[Start of Attachment]

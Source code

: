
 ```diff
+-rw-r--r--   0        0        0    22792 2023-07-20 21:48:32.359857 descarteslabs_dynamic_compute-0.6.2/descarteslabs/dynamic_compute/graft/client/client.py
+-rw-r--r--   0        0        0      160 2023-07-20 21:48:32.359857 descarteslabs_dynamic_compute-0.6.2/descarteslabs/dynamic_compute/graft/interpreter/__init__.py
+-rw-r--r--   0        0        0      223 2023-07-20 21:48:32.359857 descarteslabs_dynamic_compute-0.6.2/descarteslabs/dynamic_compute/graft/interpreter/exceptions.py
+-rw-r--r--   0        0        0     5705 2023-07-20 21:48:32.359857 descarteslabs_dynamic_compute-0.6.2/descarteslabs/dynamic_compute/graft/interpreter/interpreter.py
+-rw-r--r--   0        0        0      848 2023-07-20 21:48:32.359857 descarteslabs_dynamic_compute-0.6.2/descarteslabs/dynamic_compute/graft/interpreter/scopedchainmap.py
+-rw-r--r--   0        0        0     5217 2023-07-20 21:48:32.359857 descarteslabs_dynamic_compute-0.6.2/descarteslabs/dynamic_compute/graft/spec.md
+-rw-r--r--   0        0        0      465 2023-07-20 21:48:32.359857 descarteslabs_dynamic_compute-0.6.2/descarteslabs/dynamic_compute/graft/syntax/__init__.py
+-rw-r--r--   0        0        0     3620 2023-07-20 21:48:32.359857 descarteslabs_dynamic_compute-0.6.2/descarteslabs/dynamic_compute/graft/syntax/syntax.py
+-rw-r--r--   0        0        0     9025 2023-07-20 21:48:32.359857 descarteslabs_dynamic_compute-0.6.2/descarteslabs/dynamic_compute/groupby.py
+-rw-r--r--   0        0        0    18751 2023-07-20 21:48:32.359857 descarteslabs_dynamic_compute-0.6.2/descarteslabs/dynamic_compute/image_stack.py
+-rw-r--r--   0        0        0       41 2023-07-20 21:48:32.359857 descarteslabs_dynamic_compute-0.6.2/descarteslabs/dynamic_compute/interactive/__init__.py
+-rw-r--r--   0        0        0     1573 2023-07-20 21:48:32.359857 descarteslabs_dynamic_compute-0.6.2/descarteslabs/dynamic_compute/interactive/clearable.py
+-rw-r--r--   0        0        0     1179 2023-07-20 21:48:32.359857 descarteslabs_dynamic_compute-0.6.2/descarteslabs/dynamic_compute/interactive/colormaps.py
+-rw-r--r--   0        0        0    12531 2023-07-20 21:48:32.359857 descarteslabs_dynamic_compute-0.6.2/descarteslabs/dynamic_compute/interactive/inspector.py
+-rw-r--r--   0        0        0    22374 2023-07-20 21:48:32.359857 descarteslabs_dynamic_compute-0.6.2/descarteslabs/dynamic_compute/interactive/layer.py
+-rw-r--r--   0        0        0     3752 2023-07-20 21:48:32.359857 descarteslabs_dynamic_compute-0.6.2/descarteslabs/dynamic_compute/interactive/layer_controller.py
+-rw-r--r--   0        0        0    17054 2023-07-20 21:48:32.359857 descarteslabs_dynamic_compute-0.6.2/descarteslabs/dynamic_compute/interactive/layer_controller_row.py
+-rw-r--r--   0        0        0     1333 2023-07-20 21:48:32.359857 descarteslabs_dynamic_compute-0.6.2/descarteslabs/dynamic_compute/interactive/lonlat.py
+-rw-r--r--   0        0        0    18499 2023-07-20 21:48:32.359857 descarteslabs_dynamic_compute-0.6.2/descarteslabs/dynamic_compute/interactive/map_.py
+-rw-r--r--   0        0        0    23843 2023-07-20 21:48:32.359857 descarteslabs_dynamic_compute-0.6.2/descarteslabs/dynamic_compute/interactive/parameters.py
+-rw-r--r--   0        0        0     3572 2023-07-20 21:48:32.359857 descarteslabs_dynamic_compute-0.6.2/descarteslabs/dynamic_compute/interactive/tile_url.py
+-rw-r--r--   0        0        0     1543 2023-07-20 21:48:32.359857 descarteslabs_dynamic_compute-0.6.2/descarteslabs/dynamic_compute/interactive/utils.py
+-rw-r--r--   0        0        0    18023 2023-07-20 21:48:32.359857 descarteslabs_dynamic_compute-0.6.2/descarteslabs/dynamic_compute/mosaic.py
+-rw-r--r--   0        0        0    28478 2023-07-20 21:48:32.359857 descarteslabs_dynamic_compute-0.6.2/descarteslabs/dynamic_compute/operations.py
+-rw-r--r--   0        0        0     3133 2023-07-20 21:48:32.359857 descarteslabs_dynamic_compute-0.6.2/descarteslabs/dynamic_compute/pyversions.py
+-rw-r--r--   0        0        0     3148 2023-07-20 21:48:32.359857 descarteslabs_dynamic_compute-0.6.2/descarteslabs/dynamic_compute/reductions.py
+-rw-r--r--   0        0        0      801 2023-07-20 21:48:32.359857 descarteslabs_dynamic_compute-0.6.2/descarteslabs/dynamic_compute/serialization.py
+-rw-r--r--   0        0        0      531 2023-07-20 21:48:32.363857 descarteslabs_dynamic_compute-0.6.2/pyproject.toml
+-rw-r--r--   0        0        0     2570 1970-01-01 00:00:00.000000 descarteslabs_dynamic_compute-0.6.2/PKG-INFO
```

[End of Attachment]

• What to work on: From the entries above, return each line with the word "interpreter" in it.

• Exercise answer:
+-rw-r--r--   0        0        0      160 2023-07-20 21:48:32.359857 descarteslabs_dynamic_compute-0.6.2/descarteslabs/dynamic_compute/graft/interpreter/__init__.py
+-rw-r--r--   0        0        0      223 2023-07-20 21:48:32.359857 descarteslabs_dynamic_compute-0.6.2/descarteslabs/dynamic_compute/graft/interpreter/exceptions.py
+-rw-r--r--   0        0        0     5705 2023-07-20 21:48:32.359857 descarteslabs_dynamic_compute-0.6.2/descarteslabs/dynamic_compute/graft/interpreter/interpreter.py
+-rw-r--r--   0        0        0      848 2023-07-20 21:48:32.359857 descarteslabs_dynamic_compute-0.6.2/descarteslabs/dynamic_compute/graft/interpreter/scopedchainmap.py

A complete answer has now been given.